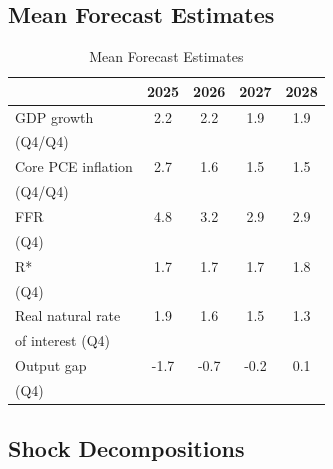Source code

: \documentclass{article}
\begin{document}
\subsection{Mean Forecast Estimates}
\begin{table}[h!]
\centering
\begin{tabular}{l | c | c | c | c }
& 2025 & 2026 & 2027 & 2028 \\
\hline
\hline
GDP growth                        & 2.2 & 2.2 & 1.9 & 1.9 \\
(Q4/Q4)                           &     &     &     &     \\
\hline
Core PCE inflation                & 2.7 & 1.6 & 1.5 & 1.5 \\
(Q4/Q4)                           &     &     &     &     \\
\hline
FFR                               & 4.8 & 3.2 & 2.9 & 2.9 \\
(Q4)                              &     &     &     &     \\
\hline
R*                                & 1.7 & 1.7 & 1.7 & 1.8 \\
(Q4)                              &     &     &     &     \\
\hline
Real natural rate                 & 1.9 & 1.6 & 1.5 & 1.3 \\
of interest (Q4)                  &     &     &     &     \\
\hline
Output gap                        & -1.7 & -0.7 & -0.2 & 0.1 \\
(Q4)                              &     &     &     &     \\
\end{tabular}\caption{Mean Forecast Estimates}
\end{table}\clearpage
\subsection{Shock Decompositions}
\end{document}
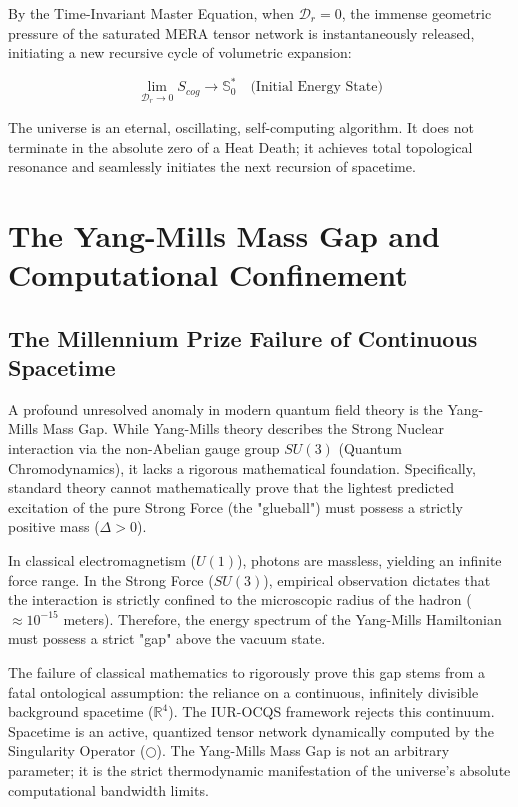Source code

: \documentclass[12pt,openany]{book}
\begin{document}
By the Time-Invariant Master Equation, when $\mathcal{D}_r = 0$, the immense geometric pressure of the saturated MERA tensor network is instantaneously released, initiating a new recursive cycle of volumetric expansion:

\begin{equation}
\lim_{\mathcal{D}_r \to 0} S_{cog} \to \mathbb{S}_0^* \quad \text{(Initial Energy State)}
\end{equation}

The universe is an eternal, oscillating, self-computing algorithm. It does not terminate in the absolute zero of a Heat Death; it achieves total topological resonance and seamlessly initiates the next recursion of spacetime.

\chapter{The Yang-Mills Mass Gap and Computational Confinement}

\section{The Millennium Prize Failure of Continuous Spacetime}
A profound unresolved anomaly in modern quantum field theory is the Yang-Mills Mass Gap. While Yang-Mills theory describes the Strong Nuclear interaction via the non-Abelian gauge group $SU(3)$ (Quantum Chromodynamics), it lacks a rigorous mathematical foundation. Specifically, standard theory cannot mathematically prove that the lightest predicted excitation of the pure Strong Force (the "glueball") must possess a strictly positive mass ($\Delta > 0$).

In classical electromagnetism ($U(1)$), photons are massless, yielding an infinite force range. In the Strong Force ($SU(3)$), empirical observation dictates that the interaction is strictly confined to the microscopic radius of the hadron ($\approx 10^{-15}$ meters). Therefore, the energy spectrum of the Yang-Mills Hamiltonian must possess a strict "gap" above the vacuum state.

The failure of classical mathematics to rigorously prove this gap stems from a fatal ontological assumption: the reliance on a continuous, infinitely divisible background spacetime ($\mathbb{R}^4$). The IUR-OCQS framework rejects this continuum. Spacetime is an active, quantized tensor network dynamically computed by the Singularity Operator ($\bigcirc$). The Yang-Mills Mass Gap is not an arbitrary parameter; it is the strict thermodynamic manifestation of the universe's absolute computational bandwidth limits.
\end{document}
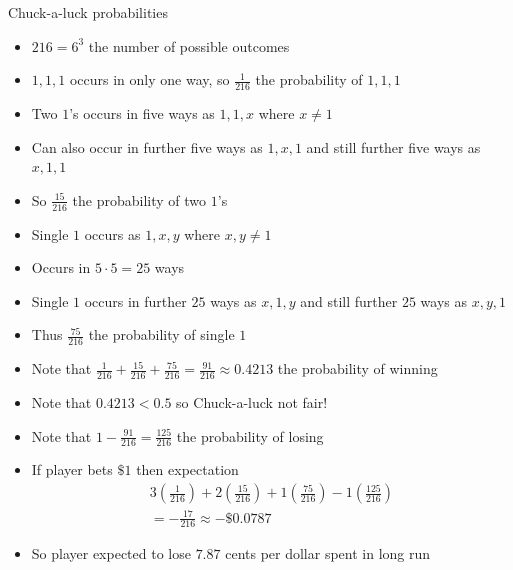 \documentclass[handout]{beamer}
\theoremstyle{definition}
\begin{document}
\begin{frame}{Chuck-a-luck probabilities}
\begin{itemize}
\item $216=6^3$ the number of possible outcomes
\item $1,1,1$ occurs in only one way, so $\frac{1}{216}$
the probability of $1,1,1$
\item Two $1$'s occurs in five ways as $1,1,x$
where $x\ne 1$
\item Can also occur in further five ways as $1,x,1$
and still further five ways as $x,1,1$
\item So $\frac{15}{216}$ the probability of two $1$'s
\item Single $1$ occurs as $1,x,y$ where $x,y\ne 1$
\item Occurs in $5\cdot 5=25$ ways
\item Single $1$ occurs in further $25$ ways as $x,1,y$
and still further $25$ ways as $x,y,1$
\item Thus $\frac{75}{216}$ the probability of single $1$
\end{itemize}
\end{frame}

\begin{frame}
\begin{itemize}
\item Note that $\frac{1}{216}+\frac{15}{216}+\frac{75}{216}
=\frac{91}{216}\approx 0.4213$ the probability of winning
\item Note that $0.4213<0.5$ so Chuck-a-luck \alert{not} fair!
\item Note that $1-\frac{91}{216}=\frac{125}{216}$
the probability of losing
\item If player bets $\$1$ then expectation
\begin{multline*}
3\left(\frac{1}{216}\right)
+2\left(\frac{15}{216}\right)+1\left(\frac{75}{216}\right)
-1\left(\frac{125}{216}\right)\\
=-\frac{17}{216}\approx -\$0.0787
\end{multline*}
\item So player expected to lose $7.87$ cents per dollar spent
in long run
\end{itemize}
\end{frame}
\end{document}
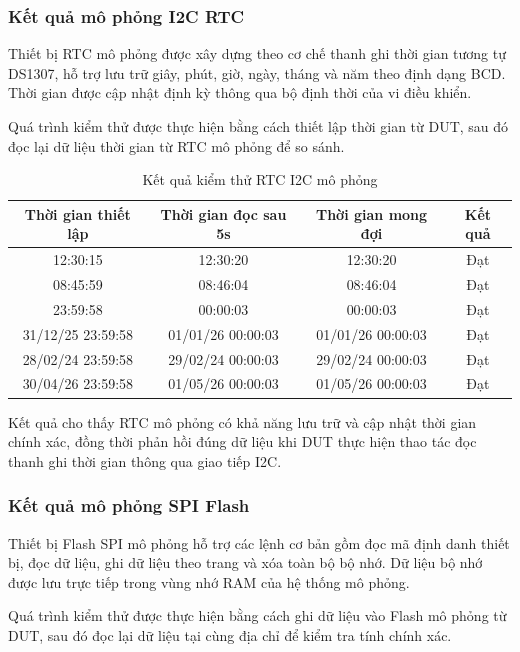 \subsubsection{Kết quả mô phỏng I2C RTC}

Thiết bị RTC mô phỏng được xây dựng theo cơ chế thanh ghi thời gian tương tự DS1307, hỗ trợ lưu trữ giây, phút, giờ, ngày, tháng và năm theo định dạng BCD. Thời gian được cập nhật định kỳ thông qua bộ định thời của vi điều khiển.

Quá trình kiểm thử được thực hiện bằng cách thiết lập thời gian từ DUT, sau đó đọc lại dữ liệu thời gian từ RTC mô phỏng để so sánh.

\begin{table}[H]
\centering
\caption{Kết quả kiểm thử RTC I2C mô phỏng}
\begin{tabular}{|c|c|c|c|}
\hline
\textbf{Thời gian thiết lập} & \textbf{Thời gian đọc sau 5s} & \textbf{Thời gian mong đợi} & \textbf{Kết quả} \\ \hline
12:30:15 & 12:30:20 & 12:30:20 & Đạt \\ \hline
08:45:59 & 08:46:04 & 08:46:04 & Đạt \\ \hline
23:59:58 & 00:00:03 & 00:00:03 & Đạt \\ \hline
31/12/25 23:59:58 & 01/01/26 00:00:03 & 01/01/26 00:00:03 & Đạt \\ \hline
28/02/24 23:59:58 & 29/02/24 00:00:03 & 29/02/24 00:00:03 & Đạt \\ \hline
30/04/26 23:59:58 & 01/05/26 00:00:03 & 01/05/26 00:00:03 & Đạt \\ \hline
\end{tabular}
\end{table}

Kết quả cho thấy RTC mô phỏng có khả năng lưu trữ và cập nhật thời gian chính xác, đồng thời phản hồi đúng dữ liệu khi DUT thực hiện thao tác đọc thanh ghi thời gian thông qua giao tiếp I2C.

\subsubsection{Kết quả mô phỏng SPI Flash}

Thiết bị Flash SPI mô phỏng hỗ trợ các lệnh cơ bản gồm đọc mã định danh thiết bị, đọc dữ liệu, ghi dữ liệu theo trang và xóa toàn bộ bộ nhớ. Dữ liệu bộ nhớ được lưu trực tiếp trong vùng nhớ RAM của hệ thống mô phỏng.

Quá trình kiểm thử được thực hiện bằng cách ghi dữ liệu vào Flash mô phỏng từ DUT, sau đó đọc lại dữ liệu tại cùng địa chỉ để kiểm tra tính chính xác.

---

[GOAL OF THE EXERCISE]:
Check each line above for "five" and return the ones that have it.

[RESPONSE]:
\item Two $1$'s occurs in five ways as $1,1,x$
\item Can also occur in further five ways as $1,x,1$
and still further five ways as $x,1,1$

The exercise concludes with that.